We do so many “crazy” things to try to take in what it means to live at the crossroad of infinities. I, for instance, became certified as a scuba diver so I could get some sense of what the 90% that we’re missing on the surface looks like; have jumped out of an airplane (in a thrilling tandem drive); have climbed to the top of Mount Whitney and hiked part of the Appalachian trail; and am currently contemplating a deep sea fishing trip on San Francisco Bay. And, as a theologian, I have wondered about these things in another, more intellectual, and also faith-filled sense. We mere mortals cannot possibly do enough to try to grasp the multiplicity of it all.

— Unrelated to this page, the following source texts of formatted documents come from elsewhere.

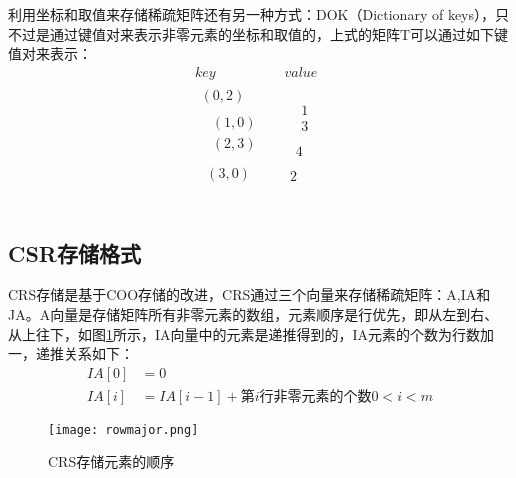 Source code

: 利用坐标和取值来存储稀疏矩阵还有另一种方式：DOK（Dictionary of keys），只不过是通过键值对来表示非零元素的坐标和取值的，上式的矩阵T可以通过如下键值对来表示：
\[\begin{matrix}
	key&		value\\
	\begin{array}{c}
	\left( 0,2 \right)\\
	\begin{array}{c}
	\begin{array}{c}
	\left( 1,0 \right)\\
	\left( 2,3 \right)\\
\end{array}\\
	\left( 3,0 \right)\\
\end{array}\\
\end{array}&		\begin{array}{c}
	\begin{array}{c}
	\begin{array}{c}
	1\\
	3\\
\end{array}\\
	4\\
\end{array}\\
	2\\
\end{array}\\
\end{matrix}\]

\subsection{CSR存储格式}

CRS存储是基于COO存储的改进，CRS通过三个向量来存储稀疏矩阵：A,IA和JA。A向量是存储矩阵所有非零元素的数组，元素顺序是行优先，即从左到右、从上往下，如图\ref{rowmajor}所示，IA向量中的元素是递推得到的，IA元素的个数为行数加一，递推关系如下：
\[
\begin{aligned}
IA\left[ 0 \right] &=0
\\
IA\left[ i \right] &=IA\left[ i-1 \right] +第i\text{行非零元素的个数} 0<i<m
\end{aligned}
\]
\begin{figure}[h]
	\texttt{[image: rowmajor.png]}
	\caption{CRS存储元素的顺序}
	\label{rowmajor}
\end{figure}


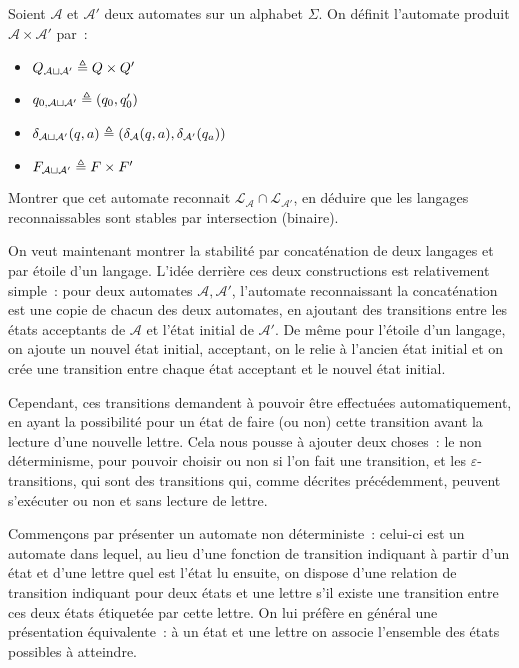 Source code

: \begin{exercise}
  Soient $\mathcal A$ et $\mathcal A'$ deux automates sur un alphabet $\Sigma$.
  On définit l'automate produit $\mathcal A \times \mathcal A'$ par~:
  \begin{itemize}
  \item $Q_{\mathcal A\sqcup \mathcal A'} \triangleq Q\times Q'$
  \item $q_{0,\mathcal A\sqcup \mathcal A'} \triangleq (q_0,q'_0)$
  \item $\delta_{\mathcal A \sqcup \mathcal A'}(q,a) \triangleq (\delta_{\mathcal A}(q,a),
    \delta_{\mathcal A'}(q_a))$
  \item $F_{\mathcal A \sqcup \mathcal A'} \triangleq F\times F'$
  \end{itemize}

  Montrer que cet automate reconnait
  $\mathcal L_\mathcal A \cap \mathcal L_{\mathcal A'}$, en déduire que les
  langages reconnaissables sont stables par intersection (binaire).
\end{exercise}

On veut maintenant montrer la stabilité par concaténation de deux langages et
par étoile d'un langage. L'idée derrière ces deux constructions est relativement
simple~: pour deux automates $\mathcal A,\mathcal A'$, l'automate reconnaissant
la concaténation est une copie de chacun des deux automates, en ajoutant des
transitions entre les états acceptants de $\mathcal A$ et l'état initial de
$\mathcal A'$. De même pour l'étoile d'un langage, on ajoute un nouvel état
initial, acceptant, on le relie à l'ancien état initial et on crée une
transition entre chaque état acceptant et le nouvel état initial.

Cependant, ces transitions demandent à pouvoir être effectuées automatiquement,
en ayant la possibilité pour un état de faire (ou non) cette transition avant
la lecture d'une nouvelle lettre. Cela nous pousse à ajouter deux choses~: le
non déterminisme, pour pouvoir choisir ou non si l'on fait une transition, et
les $\varepsilon$-transitions, qui sont des transitions qui, comme décrites
précédemment, peuvent s'exécuter ou non et sans lecture de lettre.

Commençons par présenter un automate non déterministe~: celui-ci est un automate
dans lequel, au lieu d'une fonction de transition indiquant à partir d'un état
et d'une lettre quel est l'état lu ensuite, on dispose d'une relation de
transition indiquant pour deux états et une lettre s'il existe une transition
entre ces deux états étiquetée par cette lettre. On lui préfère en général une
présentation équivalente~: à un état et une lettre on associe l'ensemble des
états possibles à atteindre.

The sheer beauty and endless variety of life (and lifeless matter) on Earth never fail to bedazzle us and to draw us in to new adventures.
But that is not all. There is music and art and literature and sculpture and architecture—organic expressions of the transcendence of the human spirit—all proportioned to the human body and our physical belonging to a planet, a universe. On a more mundane plane, there is the freedom of moving in water, of sailing on a bike, of strolling slowly through a rose garden, not to mention the thrill of watching a three-point basket that goes straight through the rim like magic. There are flowers and birds and dogs and cats, and also some very weird animals—in unimaginable abundance. And bread, and wine and cheese and chocolate and luscious fruit.
And there are people! When I look at any one person, much less thousands gathered inside a stadium, I try to contain within myself the sheer miracle that each of them—each of us—is a whole universe of feelings, emotions, thoughts, fears, desires, confusion, imagination, day-dreaming, aspiration, prayer: a whole universe gazing out beyond the center onto the world out there through the miracle of our eyes. Yet we are also like one another, no matter the variation among us, the uniqueness of each of us. We are seeing, in a physical sense, more or less the same thing, yet each from a unique perspective. We each have bodies, however imperfect and ultimately unreliable, that tie us down to the planet and remind us of our mortality. Yet, as Paul reminds us, they are also reminders of our immortality—another wonder. We are all in this together, yet also, each of us is ultimately alone.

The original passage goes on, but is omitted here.